I served in a couple of ships which were originally classed for oil, chemicals and liquefied gases, including Ethylene. Built 1989, 10,000 cubic metres capacity in 6 tanks. A maze of pipes on deck! Originally 'Igloo Moon' & 'Igloo Star'. Nice ships.


----------



## willincity (Jul 11, 2007)

It is not uncommon that IMO Class II or III ships carry chemical and oil cargoes on the same voyage nowadays, compatibility/segregation etc. is the name of the game.
combination carries are also sailing around (LPG/Chemical carriers)


----------



## jasper (May 21, 2004)

All The "Anco" Tankers I sailed on between 1974 and 1989 had this capability. Cleaning the pumproom bilges was a lot of fun.
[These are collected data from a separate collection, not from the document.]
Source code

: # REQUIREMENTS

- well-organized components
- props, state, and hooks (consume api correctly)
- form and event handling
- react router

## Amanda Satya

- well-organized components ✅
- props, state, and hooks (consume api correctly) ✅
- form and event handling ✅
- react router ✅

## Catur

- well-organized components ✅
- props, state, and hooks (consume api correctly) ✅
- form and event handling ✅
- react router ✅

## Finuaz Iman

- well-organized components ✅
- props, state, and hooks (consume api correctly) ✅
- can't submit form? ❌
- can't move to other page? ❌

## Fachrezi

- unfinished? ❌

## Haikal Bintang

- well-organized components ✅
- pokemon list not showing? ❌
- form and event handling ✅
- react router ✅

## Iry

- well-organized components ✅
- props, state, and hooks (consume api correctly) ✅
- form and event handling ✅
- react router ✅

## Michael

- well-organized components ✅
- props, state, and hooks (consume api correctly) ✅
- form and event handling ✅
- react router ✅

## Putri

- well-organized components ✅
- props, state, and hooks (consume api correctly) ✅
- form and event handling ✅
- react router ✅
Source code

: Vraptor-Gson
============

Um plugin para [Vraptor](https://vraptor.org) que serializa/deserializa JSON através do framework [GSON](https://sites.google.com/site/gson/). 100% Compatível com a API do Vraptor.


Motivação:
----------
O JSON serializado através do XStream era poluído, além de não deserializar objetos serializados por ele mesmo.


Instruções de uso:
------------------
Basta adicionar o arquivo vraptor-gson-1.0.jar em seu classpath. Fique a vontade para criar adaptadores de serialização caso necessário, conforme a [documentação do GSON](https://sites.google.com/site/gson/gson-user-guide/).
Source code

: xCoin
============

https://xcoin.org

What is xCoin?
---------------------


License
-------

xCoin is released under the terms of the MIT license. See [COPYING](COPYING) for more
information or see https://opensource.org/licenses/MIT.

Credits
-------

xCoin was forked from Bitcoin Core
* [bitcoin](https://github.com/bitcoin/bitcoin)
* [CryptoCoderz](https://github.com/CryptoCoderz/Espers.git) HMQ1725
You just never knew what was going to be in there.


----------



## Ken Wood (Sep 6, 2006)

Sailed with Stolt on a parcel tanker. The combination of cargo combinations was immense. We carried chemicals, lub oils, tallow, palm oil, coconut oil etc, even crude oil. We had little control over the loading sequence, as cargo space was sold months in advance, which sometimes meant sailing from one loading port to the next down by the head and with a substantial list. Very good runs, but very hard work.


----------